◆ Problem to solve:
Find every line in the records that holds the string "Electromagnetic". Copy each one.

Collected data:
★ ★ ★ ★ ★ ★ ★
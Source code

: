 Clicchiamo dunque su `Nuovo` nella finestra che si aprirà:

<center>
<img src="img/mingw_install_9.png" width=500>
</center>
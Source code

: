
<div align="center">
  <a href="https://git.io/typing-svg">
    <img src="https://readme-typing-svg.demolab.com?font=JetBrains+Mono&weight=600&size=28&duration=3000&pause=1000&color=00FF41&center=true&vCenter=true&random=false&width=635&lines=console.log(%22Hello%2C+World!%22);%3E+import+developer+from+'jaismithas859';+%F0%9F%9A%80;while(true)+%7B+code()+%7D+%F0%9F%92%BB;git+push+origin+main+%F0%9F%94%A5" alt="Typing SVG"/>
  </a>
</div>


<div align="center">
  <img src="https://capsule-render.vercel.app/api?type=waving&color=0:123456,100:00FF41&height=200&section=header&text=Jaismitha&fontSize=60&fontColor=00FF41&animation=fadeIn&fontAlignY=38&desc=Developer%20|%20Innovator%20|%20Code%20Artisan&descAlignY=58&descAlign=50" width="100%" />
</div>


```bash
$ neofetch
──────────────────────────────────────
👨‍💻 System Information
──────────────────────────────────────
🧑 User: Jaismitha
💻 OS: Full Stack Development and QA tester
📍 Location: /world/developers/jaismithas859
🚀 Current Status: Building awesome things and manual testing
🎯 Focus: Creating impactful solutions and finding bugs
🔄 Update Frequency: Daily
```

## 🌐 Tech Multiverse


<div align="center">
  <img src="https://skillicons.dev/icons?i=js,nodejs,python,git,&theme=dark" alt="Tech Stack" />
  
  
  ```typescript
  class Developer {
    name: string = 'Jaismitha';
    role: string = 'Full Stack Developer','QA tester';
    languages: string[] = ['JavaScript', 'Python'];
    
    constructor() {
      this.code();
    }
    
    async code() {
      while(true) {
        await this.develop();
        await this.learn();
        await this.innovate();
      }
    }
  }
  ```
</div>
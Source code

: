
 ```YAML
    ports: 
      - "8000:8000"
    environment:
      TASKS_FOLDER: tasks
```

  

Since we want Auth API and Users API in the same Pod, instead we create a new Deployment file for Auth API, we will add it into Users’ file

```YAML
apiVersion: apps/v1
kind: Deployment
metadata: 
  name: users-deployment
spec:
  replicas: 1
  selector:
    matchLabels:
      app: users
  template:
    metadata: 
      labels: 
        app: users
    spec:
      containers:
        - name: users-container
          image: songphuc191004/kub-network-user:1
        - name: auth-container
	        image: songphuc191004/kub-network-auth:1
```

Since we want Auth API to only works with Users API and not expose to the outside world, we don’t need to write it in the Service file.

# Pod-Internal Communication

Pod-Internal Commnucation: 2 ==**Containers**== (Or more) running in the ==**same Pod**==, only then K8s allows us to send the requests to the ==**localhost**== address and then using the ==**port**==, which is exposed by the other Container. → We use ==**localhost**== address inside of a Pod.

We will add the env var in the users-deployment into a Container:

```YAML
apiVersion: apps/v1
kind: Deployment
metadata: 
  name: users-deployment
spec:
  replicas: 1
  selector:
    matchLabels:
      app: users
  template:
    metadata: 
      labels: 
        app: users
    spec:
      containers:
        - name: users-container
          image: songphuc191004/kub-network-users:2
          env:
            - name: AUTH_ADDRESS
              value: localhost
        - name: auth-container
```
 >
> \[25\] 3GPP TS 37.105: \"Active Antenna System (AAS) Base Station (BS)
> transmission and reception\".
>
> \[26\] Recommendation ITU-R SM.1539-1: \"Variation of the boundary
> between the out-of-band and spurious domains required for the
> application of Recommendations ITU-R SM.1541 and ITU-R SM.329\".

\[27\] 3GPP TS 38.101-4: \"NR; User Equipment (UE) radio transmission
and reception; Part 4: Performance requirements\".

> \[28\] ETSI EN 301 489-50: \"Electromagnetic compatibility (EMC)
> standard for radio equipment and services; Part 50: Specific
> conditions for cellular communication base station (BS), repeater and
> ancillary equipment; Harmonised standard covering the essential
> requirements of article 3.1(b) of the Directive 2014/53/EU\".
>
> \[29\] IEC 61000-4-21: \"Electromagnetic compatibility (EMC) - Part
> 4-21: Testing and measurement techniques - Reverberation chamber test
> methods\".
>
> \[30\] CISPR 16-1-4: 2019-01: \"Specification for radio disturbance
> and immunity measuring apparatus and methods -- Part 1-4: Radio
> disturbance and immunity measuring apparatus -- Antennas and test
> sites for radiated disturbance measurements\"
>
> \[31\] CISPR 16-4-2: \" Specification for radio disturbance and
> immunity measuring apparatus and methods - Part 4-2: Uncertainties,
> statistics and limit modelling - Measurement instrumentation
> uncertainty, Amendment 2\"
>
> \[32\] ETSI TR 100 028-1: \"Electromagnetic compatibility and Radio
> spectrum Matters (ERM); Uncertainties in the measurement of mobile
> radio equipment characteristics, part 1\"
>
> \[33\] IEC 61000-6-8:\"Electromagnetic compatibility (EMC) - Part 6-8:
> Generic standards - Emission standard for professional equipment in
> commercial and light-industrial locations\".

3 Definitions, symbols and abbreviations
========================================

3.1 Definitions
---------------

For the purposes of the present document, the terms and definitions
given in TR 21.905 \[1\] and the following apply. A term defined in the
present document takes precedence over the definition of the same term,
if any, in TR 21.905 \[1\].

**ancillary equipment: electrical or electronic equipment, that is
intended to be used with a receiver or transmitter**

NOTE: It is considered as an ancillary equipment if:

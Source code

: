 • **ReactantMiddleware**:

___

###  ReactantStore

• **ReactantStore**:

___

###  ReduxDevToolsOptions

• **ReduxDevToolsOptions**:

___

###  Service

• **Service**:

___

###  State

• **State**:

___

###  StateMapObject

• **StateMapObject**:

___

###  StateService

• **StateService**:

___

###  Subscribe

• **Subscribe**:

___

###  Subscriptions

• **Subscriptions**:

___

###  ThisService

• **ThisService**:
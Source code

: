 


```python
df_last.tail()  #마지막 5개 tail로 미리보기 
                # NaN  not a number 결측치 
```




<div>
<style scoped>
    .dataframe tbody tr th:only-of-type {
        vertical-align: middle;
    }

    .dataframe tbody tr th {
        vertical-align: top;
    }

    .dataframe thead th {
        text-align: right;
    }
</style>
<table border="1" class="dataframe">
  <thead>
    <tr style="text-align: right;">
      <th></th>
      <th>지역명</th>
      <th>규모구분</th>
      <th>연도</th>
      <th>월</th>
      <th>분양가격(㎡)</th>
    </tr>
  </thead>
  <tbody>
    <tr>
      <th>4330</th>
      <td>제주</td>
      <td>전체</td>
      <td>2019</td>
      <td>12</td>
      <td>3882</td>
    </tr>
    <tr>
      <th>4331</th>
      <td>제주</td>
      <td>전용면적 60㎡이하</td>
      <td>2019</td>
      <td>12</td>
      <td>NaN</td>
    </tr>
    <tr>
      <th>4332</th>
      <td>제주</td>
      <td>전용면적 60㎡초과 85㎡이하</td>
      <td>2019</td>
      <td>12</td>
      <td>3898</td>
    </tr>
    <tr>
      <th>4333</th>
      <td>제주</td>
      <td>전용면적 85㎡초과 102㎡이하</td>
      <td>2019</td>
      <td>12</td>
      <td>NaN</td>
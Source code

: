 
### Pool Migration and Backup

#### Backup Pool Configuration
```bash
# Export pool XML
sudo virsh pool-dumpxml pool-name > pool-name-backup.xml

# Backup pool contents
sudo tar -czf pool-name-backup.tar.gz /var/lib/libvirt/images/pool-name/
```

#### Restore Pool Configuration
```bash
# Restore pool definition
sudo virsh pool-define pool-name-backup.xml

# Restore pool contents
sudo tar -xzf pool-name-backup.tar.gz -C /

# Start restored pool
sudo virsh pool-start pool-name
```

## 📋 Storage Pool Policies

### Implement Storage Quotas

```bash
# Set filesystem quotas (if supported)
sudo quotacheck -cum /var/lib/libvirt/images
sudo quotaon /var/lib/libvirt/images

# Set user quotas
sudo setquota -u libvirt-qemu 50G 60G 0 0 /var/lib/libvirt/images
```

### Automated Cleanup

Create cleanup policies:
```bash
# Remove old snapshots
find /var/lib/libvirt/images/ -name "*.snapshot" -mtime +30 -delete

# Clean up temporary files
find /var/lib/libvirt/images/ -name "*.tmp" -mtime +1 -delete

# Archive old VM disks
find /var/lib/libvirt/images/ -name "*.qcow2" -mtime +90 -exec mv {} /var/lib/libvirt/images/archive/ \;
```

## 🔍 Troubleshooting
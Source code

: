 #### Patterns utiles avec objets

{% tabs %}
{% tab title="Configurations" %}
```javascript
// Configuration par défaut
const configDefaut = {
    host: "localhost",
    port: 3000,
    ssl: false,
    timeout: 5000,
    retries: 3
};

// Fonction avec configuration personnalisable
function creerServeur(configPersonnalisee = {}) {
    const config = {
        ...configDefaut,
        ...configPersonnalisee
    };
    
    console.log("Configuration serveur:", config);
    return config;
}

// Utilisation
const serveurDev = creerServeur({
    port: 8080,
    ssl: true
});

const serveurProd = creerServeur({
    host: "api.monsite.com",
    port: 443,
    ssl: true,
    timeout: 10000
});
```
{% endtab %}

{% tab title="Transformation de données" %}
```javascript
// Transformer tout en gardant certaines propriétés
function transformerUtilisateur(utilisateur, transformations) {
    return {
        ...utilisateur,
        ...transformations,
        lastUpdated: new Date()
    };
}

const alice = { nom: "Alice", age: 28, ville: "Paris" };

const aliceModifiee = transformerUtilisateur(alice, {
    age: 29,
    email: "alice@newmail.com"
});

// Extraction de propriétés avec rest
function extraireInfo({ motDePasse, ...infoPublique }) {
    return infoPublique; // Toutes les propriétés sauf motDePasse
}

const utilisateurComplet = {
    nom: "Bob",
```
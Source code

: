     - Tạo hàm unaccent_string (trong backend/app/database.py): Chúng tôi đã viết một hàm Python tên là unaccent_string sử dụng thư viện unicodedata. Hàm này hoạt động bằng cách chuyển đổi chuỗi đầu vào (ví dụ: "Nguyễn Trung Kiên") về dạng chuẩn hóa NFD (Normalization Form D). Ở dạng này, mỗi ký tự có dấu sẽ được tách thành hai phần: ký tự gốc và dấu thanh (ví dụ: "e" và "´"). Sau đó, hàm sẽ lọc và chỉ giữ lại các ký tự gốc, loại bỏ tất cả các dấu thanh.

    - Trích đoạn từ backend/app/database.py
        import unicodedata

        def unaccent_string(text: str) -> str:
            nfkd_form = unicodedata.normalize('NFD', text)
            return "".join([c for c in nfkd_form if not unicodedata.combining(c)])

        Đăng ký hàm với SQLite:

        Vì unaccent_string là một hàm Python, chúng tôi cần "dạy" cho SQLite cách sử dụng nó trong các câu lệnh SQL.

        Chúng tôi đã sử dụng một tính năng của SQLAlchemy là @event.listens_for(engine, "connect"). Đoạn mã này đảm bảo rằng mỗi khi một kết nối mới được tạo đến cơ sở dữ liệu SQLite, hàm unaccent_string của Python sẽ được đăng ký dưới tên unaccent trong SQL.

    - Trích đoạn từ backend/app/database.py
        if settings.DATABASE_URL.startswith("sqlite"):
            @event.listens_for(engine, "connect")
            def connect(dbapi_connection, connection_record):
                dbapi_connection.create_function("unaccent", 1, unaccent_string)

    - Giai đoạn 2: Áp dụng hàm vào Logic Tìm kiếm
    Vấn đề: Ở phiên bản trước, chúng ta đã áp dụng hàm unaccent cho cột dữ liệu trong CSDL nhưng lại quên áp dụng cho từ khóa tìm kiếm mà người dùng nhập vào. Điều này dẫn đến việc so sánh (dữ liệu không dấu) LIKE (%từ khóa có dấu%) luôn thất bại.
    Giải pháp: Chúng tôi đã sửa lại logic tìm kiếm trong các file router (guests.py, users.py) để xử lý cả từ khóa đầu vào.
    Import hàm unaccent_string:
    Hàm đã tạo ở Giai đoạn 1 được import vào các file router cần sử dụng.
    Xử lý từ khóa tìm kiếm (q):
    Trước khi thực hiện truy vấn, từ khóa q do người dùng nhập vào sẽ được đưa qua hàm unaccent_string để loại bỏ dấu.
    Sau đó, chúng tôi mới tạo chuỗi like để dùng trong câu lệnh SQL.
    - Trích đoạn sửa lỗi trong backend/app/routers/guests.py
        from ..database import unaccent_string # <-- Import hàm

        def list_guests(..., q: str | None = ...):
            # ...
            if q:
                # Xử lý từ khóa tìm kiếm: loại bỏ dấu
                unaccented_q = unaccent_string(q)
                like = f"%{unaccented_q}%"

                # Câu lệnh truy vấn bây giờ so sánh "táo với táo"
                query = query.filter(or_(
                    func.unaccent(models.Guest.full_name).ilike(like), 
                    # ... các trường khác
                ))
★ ★ ★ ★ ★ ★ ★
◆ Answer below:
> \[28\] ETSI EN 301 489-50: \"Electromagnetic compatibility (EMC)
> \[29\] IEC 61000-4-21: \"Electromagnetic compatibility (EMC) - Part
> \[32\] ETSI TR 100 028-1: \"Electromagnetic compatibility and Radio
> \[33\] IEC 61000-6-8:\"Electromagnetic compatibility (EMC) - Part 6-8:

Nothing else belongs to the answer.